### WHAT IS NEEDED
Whenever a line in the data below includes the string "síti", copy it out.

[SOURCE RECORDS]

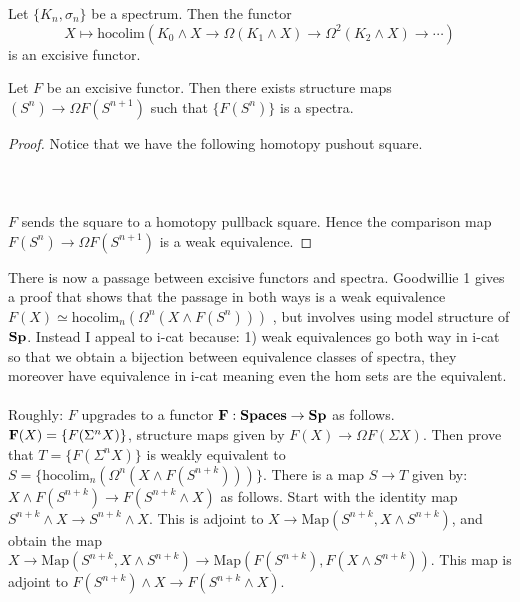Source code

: \documentclass[a4paper]{article}
\begin{document}
\begin{thm}{}{} Let $\{K_n,\sigma_n\}$ be a spectrum. Then the functor $$X\mapsto\text{hocolim}(K_0\wedge X\rightarrow\Omega(K_1\wedge X)\rightarrow\Omega^2(K_2\wedge X)\rightarrow\cdots)$$ is an excisive functor. 
\end{thm}

\begin{prp}{}{} Let $F$ be an excisive functor. Then there exists structure maps $(S^n)\to \Omega F(S^{n+1})$ such that $\{F(S^n)\}$ is a spectra. \tcbline
\begin{proof}
Notice that we have the following homotopy pushout square. \\~\\
\\~\\
$F$ sends the square to a homotopy pullback square. Hence the comparison map $F(S^n)\to\Omega F(S^{n+1})$ is a weak equivalence. 
\end{proof}
\end{prp}

There is now a passage between excisive functors and spectra. Goodwillie 1 gives a proof that shows that the passage in both ways is a weak equivalence $F(X)\simeq\text{hocolim}_n(\Omega^n(X\wedge F(S^n)))$ , but involves using model structure of $\bold{Sp}$. Instead I appeal to i-cat because: 1) weak equivalences go both way in i-cat so that we obtain a bijection between equivalence classes of spectra, they moreover have equivalence in i-cat meaning even the hom sets are the equivalent. \\~\\

Roughly: $F$ upgrades to a functor $\bold{F}:\bold{Spaces}\to\bold{Sp}$ as follows. $\bold{F}(X)=\{F(\Sigma^nX)\}$, structure maps given by $F(X)\to\Omega F(\Sigma X)$. Then prove that $T=\{F(\Sigma^nX)\}$ is weakly equivalent to $S=\{\text{hocolim}_n(\Omega^n(X\wedge F(S^{n+k})))\}$. There is a map $S\to T$ given by: $X\wedge F(S^{n+k})\to F(S^{n+k}\wedge X)$ as follows. Start with the identity map $S^{n+k}\wedge X\to S^{n+k}\wedge X$. This is adjoint to $X\to\text{Map}(S^{n+k},X\wedge S^{n+k})$, and obtain the map $X\to\text{Map}(S^{n+k},X\wedge S^{n+k})\to\text{Map}(F(S^{n+k}),F(X\wedge S^{n+k}))$. This map is adjoint to $F(S^{n+k})\wedge X\to F(S^{n+k}\wedge X)$. 
\end{document}
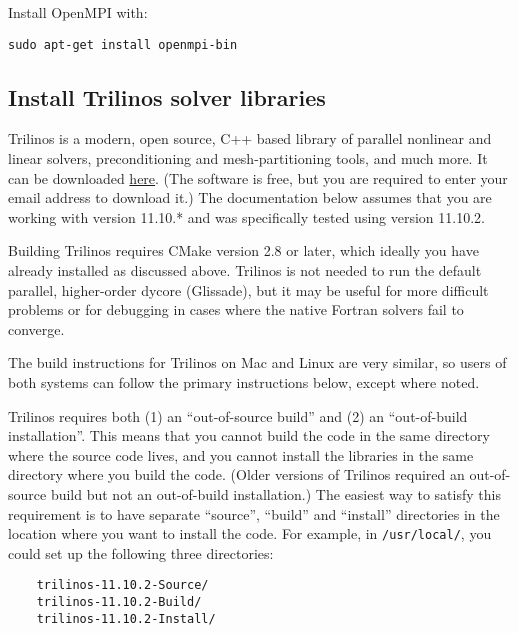 \begin{mdframed}[style=ubuntu] %
Install OpenMPI with:

\texttt{sudo apt-get install openmpi-bin}
\end{mdframed}                 %



\subsection{Install Trilinos solver libraries}

Trilinos is a modern, open source, C++ based library of parallel nonlinear and linear solvers, 
preconditioning and mesh-partitioning tools, and much more. It can be downloaded 
\href{trilinos.sandia.gov/download/}{here}.
(The software is free, but you are required to enter your email address to download it.) 
The documentation below assumes that you are working with version 11.10.* and was specifically 
tested using version 11.10.2. 

Building Trilinos requires CMake version 2.8 or later, which ideally you have already 
installed as discussed above. Trilinos is not needed to run the default 
parallel, higher-order dycore (Glissade), but it may be useful for  
more difficult problems or for debugging in cases where the native Fortran solvers 
fail to converge.

The build instructions for Trilinos on Mac and Linux are very similar, so users
of both systems can follow the primary instructions below, except where noted.

Trilinos requires both (1) an ``out-of-source build'' and (2) an ``out-of-build installation''. 
This means that you cannot build the code in the same directory where the source code lives, 
and you cannot install the libraries in the same directory where you build the code.
(Older versions of Trilinos required an out-of-source build but not an out-of-build installation.) 
The easiest way to satisfy this requirement is to have separate ``source'', ``build'' and 
``install'' directories in the location where you want to install the code. 
For example, in \texttt{/usr/local/}, you could set up the following three directories:

\begin{verbatim}
	trilinos-11.10.2-Source/
	trilinos-11.10.2-Build/
	trilinos-11.10.2-Install/
\end{verbatim}

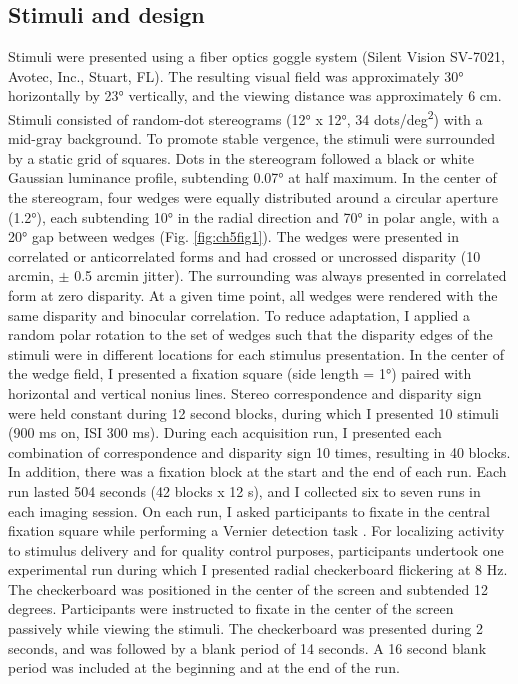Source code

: \subsection{Stimuli and design}
Stimuli were presented using a fiber optics goggle system (Silent Vision SV-7021, Avotec, Inc., Stuart, FL). The resulting visual field was approximately \ang{30} horizontally by \ang{23} vertically, and the viewing distance was approximately 6 cm. Stimuli consisted of random-dot stereograms (\ang{12} x \ang{12}, 34 dots/deg\textsuperscript{2}) with a mid-gray background. To promote stable vergence, the stimuli were surrounded by a static grid of squares. Dots in the stereogram followed a black or white Gaussian luminance profile, subtending \ang{0.07} at half maximum. In the center of the stereogram, four wedges were equally distributed around a circular aperture (\ang{1.2}), each subtending \ang{10} in the radial direction and \ang{70} in polar angle, with a \ang{20} gap between wedges (Fig. \ref{fig:ch5fig1}). The wedges were presented in correlated or anticorrelated forms and had crossed or uncrossed disparity (10 arcmin, $\pm$ 0.5 arcmin jitter). The surrounding was always presented in correlated form at zero disparity. At a given time point, all wedges were rendered with the same disparity and binocular correlation. To reduce adaptation, I applied a random polar rotation to the set of wedges such that the disparity edges of the stimuli were in different locations for each stimulus presentation. In the center of the wedge field, I presented a fixation square (side length =  \ang{1}) paired with horizontal and vertical nonius lines.
Stereo correspondence and disparity sign were held constant during 12 second blocks, during which I presented 10 stimuli (900 ms on, ISI 300 ms). During each acquisition run, I presented each combination of correspondence and disparity sign 10 times, resulting in 40 blocks. In addition, there was a fixation block at the start and the end of each run. Each run lasted 504 seconds (42 blocks x 12 s), and I collected six to seven runs in each imaging session. On each run, I asked participants to fixate in the central fixation square while performing a Vernier detection task \cite{Preston:2008dg}.
For localizing activity to stimulus delivery and for quality control purposes, participants undertook one experimental run during which I presented radial checkerboard flickering at 8 Hz. The checkerboard was positioned in the center of the screen and subtended 12 degrees. Participants were instructed to fixate in the center of the screen passively while viewing the stimuli. The checkerboard was presented during 2 seconds, and was followed by a blank period of 14 seconds. A 16 second blank period was included at the beginning and at the end of the run.


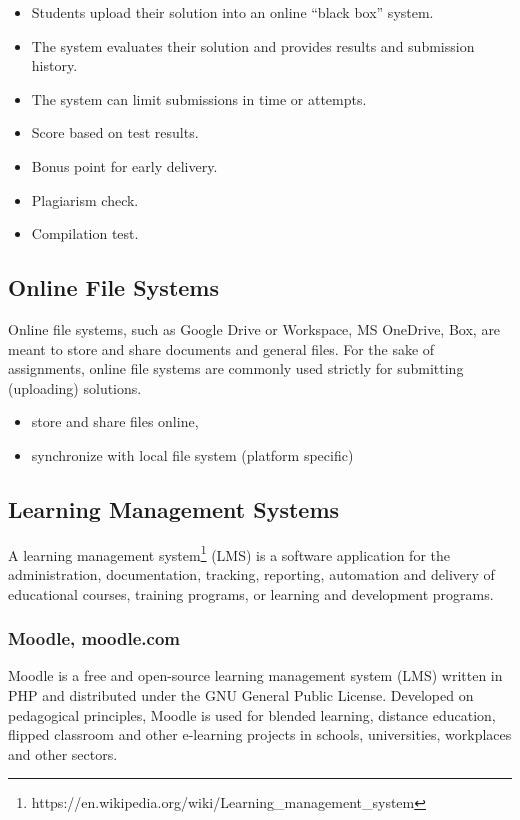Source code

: \begin{itemize}
\item
  {Students upload their solution into an online ``black box'' system.}
\item
  {The system evaluates their solution and provides results and submission history.}
\item
  {The system can limit submissions in time or attempts.}
\item
  {Score based on test results.}
\item
  {Bonus point for early delivery.}
\item
  {Plagiarism check.}
\item
  {Compilation test.}
\end{itemize}

\subsection{Online File Systems}

{Online file systems, such as Google Drive or Workspace, MS OneDrive, Box, are meant to store and share documents and general files. For the sake of assignments, online file systems are commonly used strictly for submitting (uploading) solutions.}

\begin{itemize}
\item
  {store and share files online,}
\item
  {synchronize with local file system (platform specific)}
\end{itemize}

\subsection{Learning Management Systems} \label{ssec:lms}

{A learning management system\footnote{https://en.wikipedia.org/wiki/Learning\_management\_system} (LMS) is a software application for the administration, documentation, tracking, reporting, automation and delivery of educational courses, training programs, or learning and development programs.}

\subsubsection{Moodle, moodle.com}

{Moodle is a free and open-source learning management system (LMS) written in PHP and distributed under the GNU General Public License. Developed on pedagogical principles, Moodle is used for blended learning, distance education, flipped classroom and other e-learning projects in schools, universities, workplaces and other sectors.}

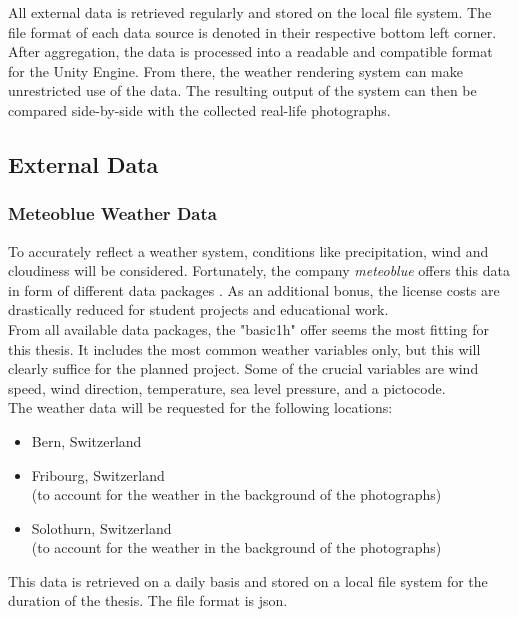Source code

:\noindent
All external data is retrieved regularly and stored on the local file system. The file format of each data source is denoted in their respective bottom left corner.
After aggregation, the data is processed into a readable and compatible format for the Unity Engine. From there, the weather rendering system can make unrestricted use of the data.
The resulting output of the system can then be compared side-by-side with the collected real-life photographs.

\subsection{External Data}
\subsubsection{Meteoblue Weather Data}
To accurately reflect a weather system, conditions like precipitation, wind and cloudiness will be considered.
Fortunately, the company \emph{meteoblue} offers this data in form of different data packages \cite{meteoblue}.
As an additional bonus, the license costs are drastically reduced for student projects and educational work.
\\
From all available data packages, the "basic\textunderscore1h" \cite{meteoblue:basic1h} offer seems the most fitting for this thesis.
It includes the most common weather variables only, but this will clearly suffice for the planned project.
Some of the crucial variables are wind speed, wind direction, temperature, sea level pressure, and a pictocode.
\\
The weather data will be requested for the following locations:
\begin{itemize}
    \item Bern, Switzerland
    \item Fribourg, Switzerland \\(to account for the weather in the background of the photographs)
    \item Solothurn, Switzerland \\(to account for the weather in the background of the photographs)
\end{itemize}

\noindent
This data is retrieved on a daily basis and stored on a local file system for the duration of the thesis. The file format is \gls{json}.

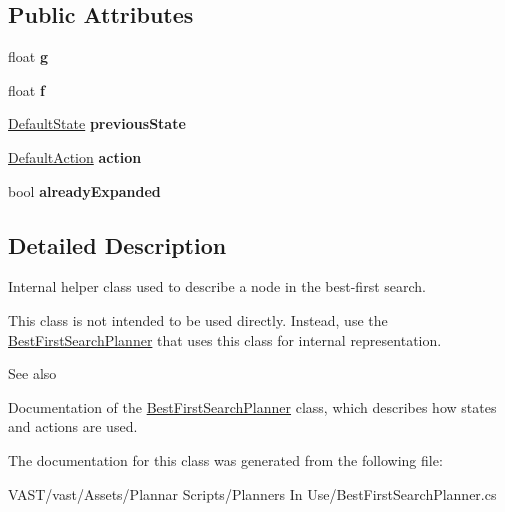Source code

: \subsection*{Public Attributes}
\begin{DoxyCompactItemize}
\item 
\hypertarget{class_best_first_search_node_ad6c65af451d6e2904c842833d49876c8}{float {\bfseries g}}\label{class_best_first_search_node_ad6c65af451d6e2904c842833d49876c8}

\item 
\hypertarget{class_best_first_search_node_a586a71b36b6621e0290f903c5b97adfd}{float {\bfseries f}}\label{class_best_first_search_node_a586a71b36b6621e0290f903c5b97adfd}

\item 
\hypertarget{class_best_first_search_node_a9019b1e6f7cb4783ffb318cd58f726f4}{\hyperlink{class_default_state}{Default\-State} {\bfseries previous\-State}}\label{class_best_first_search_node_a9019b1e6f7cb4783ffb318cd58f726f4}

\item 
\hypertarget{class_best_first_search_node_a8ec9adf5c8c0345a67f99e552da8e4e8}{\hyperlink{class_default_action}{Default\-Action} {\bfseries action}}\label{class_best_first_search_node_a8ec9adf5c8c0345a67f99e552da8e4e8}

\item 
\hypertarget{class_best_first_search_node_a27b1fe54e186d21b8cabf78c87cabe02}{bool {\bfseries already\-Expanded}}\label{class_best_first_search_node_a27b1fe54e186d21b8cabf78c87cabe02}

\end{DoxyCompactItemize}


\subsection{Detailed Description}
Internal helper class used to describe a node in the best-\/first search. 

This class is not intended to be used directly. Instead, use the \hyperlink{class_best_first_search_planner}{Best\-First\-Search\-Planner} that uses this class for internal representation.

\begin{DoxySeeAlso}{See also}

\begin{DoxyItemize}
\item Documentation of the \hyperlink{class_best_first_search_planner}{Best\-First\-Search\-Planner} class, which describes how states and actions are used. 
\end{DoxyItemize}
\end{DoxySeeAlso}


The documentation for this class was generated from the following file\-:\begin{DoxyCompactItemize}
\item 
V\-A\-S\-T/vast/\-Assets/\-Plannar Scripts/\-Planners In Use/Best\-First\-Search\-Planner.\-cs\end{DoxyCompactItemize}
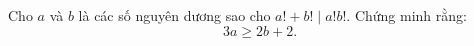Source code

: \ifshowproblem
\begin{problem}\label{example:IMO-2015-SL-P2}
    Cho \( a \) và \( b \) là các số nguyên dương sao cho \( a! + b! \mid a!b! \).  
    Chứng minh rằng:
    \[
        3a \ge 2b + 2.
    \]
\end{problem}
\fi

\footnotemark
{}
\fi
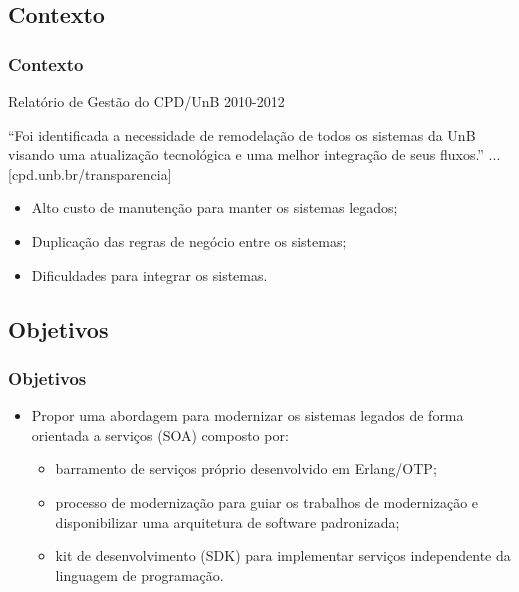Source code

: \documentclass{beamer}
\begin{document}




\subsection{Contexto}


\begin{frame}
  \frametitle{Contexto}

  \begin{exampleblock}{Relatório de Gestão do CPD/UnB 2010-2012}
  
		“Foi identificada a necessidade de remodelação de todos os sistemas
da UnB visando uma atualização tecnológica e uma melhor
integração de seus fluxos.” ... [cpd.unb.br/transparencia]

    \begin{itemize}
  	  \item<1-> Alto custo de manutenção para manter os sistemas legados;
   	  \item<1-> Duplicação das regras de negócio entre os sistemas;
  	  \item<1-> Dificuldades para integrar os sistemas.
    \end{itemize}


  \end{exampleblock}

  
\end{frame}














\subsection{Objetivos}


\begin{frame}
  \frametitle{Objetivos}
  
    \begin{itemize}
       \item<1-> Propor uma abordagem para modernizar os sistemas legados de
forma orientada a serviços (SOA) composto por:

    \begin{itemize}
       \item<1->barramento de serviços próprio desenvolvido em Erlang/OTP;
       \item<1->processo de modernização para guiar os trabalhos de modernização 
       e disponibilizar uma arquitetura de software padronizada;
       \item<1->kit de desenvolvimento (SDK) para implementar serviços independente da
       linguagem de programação.
    \end{itemize}
				
    \end{itemize}
    
\end{frame}
\end{document}
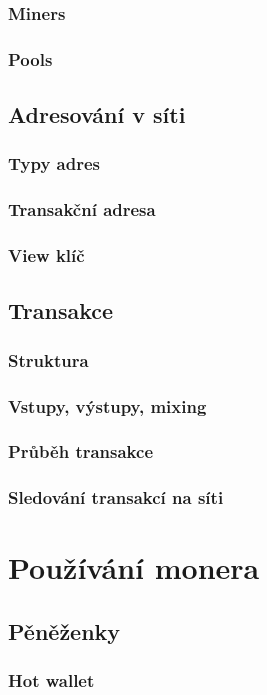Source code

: \documentclass[
  printed, %
  table,   %
  nolof,     %
  nolot,     %
           oneside, color
]{fithesis3}
\begin{document}
\subsection{Miners}
\subsection{Pools}
\section{Adresování v síti}
\subsection{Typy adres}
\subsection{Transakční adresa}
\subsection{View klíč}
\section{Transakce}
\subsection{Struktura}
\subsection{Vstupy, výstupy, mixing}
\subsection{Průběh transakce}
\subsection{Sledování transakcí na síti}


\chapter{Používání monera}
\section{Pěněženky}
\subsection{Hot wallet}
\end{document}
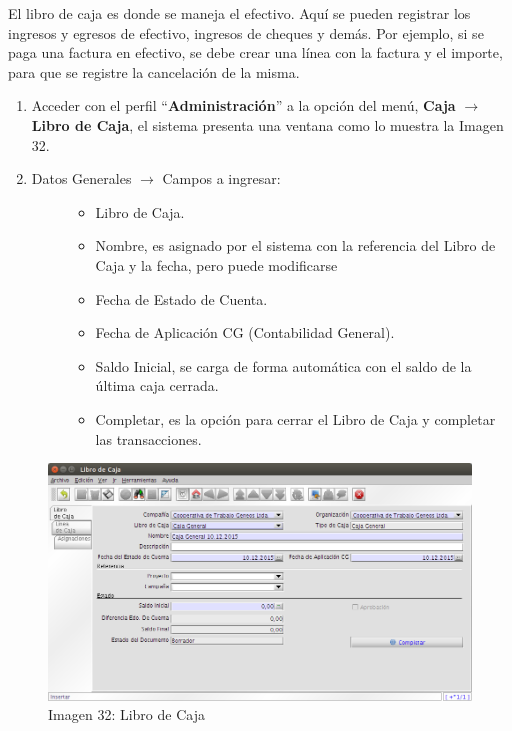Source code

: \documentclass[letterpaper,10pt,spanish]{sphinxmanual}
\begin{document}
El libro de caja es donde se maneja el efectivo. Aquí se pueden registrar los ingresos y egresos de efectivo, ingresos de cheques y demás. Por ejemplo, si se paga una factura en efectivo, se debe crear una línea con la factura y el importe, para que se registre la cancelación de la misma.
\begin{enumerate}
\item {} 
Acceder con el perfil ``\textbf{Administración}'' a la opción del menú, \textbf{Caja} \(\rightarrow\)  \textbf{Libro de Caja}, el sistema presenta una ventana como lo muestra la Imagen 32.

\item {} \begin{description}
\item[{Datos Generales \(\rightarrow\) Campos a ingresar:}] \leavevmode\begin{itemize}
\item {} 
Libro de Caja.

\item {} 
Nombre, es asignado por el sistema con la referencia del Libro de Caja y la fecha, pero puede modificarse

\item {} 
Fecha de Estado de Cuenta.

\item {} 
Fecha de Aplicación CG (Contabilidad General).

\item {} 
Saldo Inicial, se carga de forma automática con el saldo de la última caja cerrada.

\item {} 
Completar, es la opción para cerrar el Libro de Caja y completar las transacciones.

\end{itemize}

\end{description}

\end{enumerate}
\begin{figure}[htbp]
\centering
\capstart

\includegraphics{ly_cajas_32.png}
\caption{Imagen 32: Libro de Caja}\end{figure}
\end{document}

[/SOURCE RECORDS]

### RESULT OF THIS EXERCISE
\section{Adresování v síti}
\subsection{Sledování transakcí na síti}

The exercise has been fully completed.